Sin hablar, le quitó la chaqueta, la dobló y la dejó sobre la cómoda.

Ella tendió la mano hacía la corbata y el botón del cuello, decidida a hacer su parte.

Tic, tic, tic, se oyó, desde la mesilla de noche.

– No son más que las seis -recordó él, con extraña voz ahogada.

Los dedos que manipulaban en el cuello se detuvieron, y los claros ojos candidos se alzaron y lo miraron de frente.

– ¿Acaso hay un momento bueno y uno malo?

Theodore jamás se había hecho esa pregunta. En toda su vida, nunca hizo nada similar excepto a la hora de acostarse, al amparo de la noche y de la oscuridad. Con algo parecido a la sorpresa, comprendió que él iba dispuesto a ser el maestro y terminaba aprendiendo.

– No, supongo que no -respondió, y su corazón se aceleró mientras ella continuaba quitándole la corbata, abriéndole el cuello y soltando los tres primeros botones de la camisa, hasta que la detuvo el chaleco.

Surgió a la vista reluciente vello oscuro, y Linnea apoyó los labios en la abertura, como había imaginado durante tanto tiempo.

Un suspiro desgarrado le acarició el cabello de la coronilla y los brazos de su esposo la rodearon.

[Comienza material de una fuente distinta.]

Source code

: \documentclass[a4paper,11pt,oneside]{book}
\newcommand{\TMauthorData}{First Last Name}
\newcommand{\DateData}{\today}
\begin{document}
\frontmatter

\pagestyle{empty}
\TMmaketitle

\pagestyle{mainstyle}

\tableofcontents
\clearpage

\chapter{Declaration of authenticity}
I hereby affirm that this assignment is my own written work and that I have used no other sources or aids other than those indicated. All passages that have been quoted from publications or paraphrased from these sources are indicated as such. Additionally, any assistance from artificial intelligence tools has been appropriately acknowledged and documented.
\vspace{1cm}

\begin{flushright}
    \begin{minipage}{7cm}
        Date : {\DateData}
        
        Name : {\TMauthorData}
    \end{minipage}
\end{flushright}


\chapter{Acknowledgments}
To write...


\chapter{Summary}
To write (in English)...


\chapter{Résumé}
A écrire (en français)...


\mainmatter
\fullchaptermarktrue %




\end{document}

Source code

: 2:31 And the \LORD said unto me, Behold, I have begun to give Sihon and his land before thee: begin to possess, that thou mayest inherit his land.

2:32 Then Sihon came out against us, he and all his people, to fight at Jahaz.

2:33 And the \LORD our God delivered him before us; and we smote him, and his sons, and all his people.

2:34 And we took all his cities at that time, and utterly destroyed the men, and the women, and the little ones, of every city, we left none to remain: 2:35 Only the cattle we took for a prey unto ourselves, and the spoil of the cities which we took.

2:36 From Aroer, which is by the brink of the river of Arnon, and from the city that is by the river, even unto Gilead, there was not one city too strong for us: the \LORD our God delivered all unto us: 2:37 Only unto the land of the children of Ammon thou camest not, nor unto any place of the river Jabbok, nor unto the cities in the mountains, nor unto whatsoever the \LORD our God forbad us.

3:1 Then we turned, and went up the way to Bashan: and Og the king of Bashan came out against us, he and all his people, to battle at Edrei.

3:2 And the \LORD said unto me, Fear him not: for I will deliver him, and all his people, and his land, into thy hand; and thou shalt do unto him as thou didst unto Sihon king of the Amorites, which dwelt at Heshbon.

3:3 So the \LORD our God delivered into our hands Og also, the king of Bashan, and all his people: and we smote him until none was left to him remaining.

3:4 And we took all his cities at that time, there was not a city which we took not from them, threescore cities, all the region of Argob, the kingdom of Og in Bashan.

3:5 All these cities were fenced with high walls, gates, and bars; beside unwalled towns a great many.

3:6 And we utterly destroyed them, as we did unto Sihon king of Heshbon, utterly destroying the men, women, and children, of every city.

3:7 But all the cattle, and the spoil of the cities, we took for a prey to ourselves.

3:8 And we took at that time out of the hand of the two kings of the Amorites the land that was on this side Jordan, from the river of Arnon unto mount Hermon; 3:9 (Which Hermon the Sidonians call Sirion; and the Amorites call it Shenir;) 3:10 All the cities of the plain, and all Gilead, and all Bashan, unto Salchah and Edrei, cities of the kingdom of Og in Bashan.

– La chaqueta -lo interrumpió, y él retiró los brazos y permitió que se la quitara y la colgara de un gancho en la pared, junto a su propio abrigo.

A continuación, desabotonó el chaleco, tomó el reloj en la mano y miró a Theodore.

– No miremos nunca los relojes, Teddy -le pidió con suavidad, dejándolo sobre la cómoda.

Cuando se dio la vuelta, él estaba esperando para atraerla hacia sí, abatiendo su boca sobre la de ella con los labios abiertos, la lengua buscando los tesoros de la boca que se le ofrecía. Linnea se apretó contra él alzándose, acurrucándose. Los brazos del hombre la alzaron exigentes, y la apretaron contra músculos y articulaciones que muy pocas veces ella había tocado… ah, cuan pocas.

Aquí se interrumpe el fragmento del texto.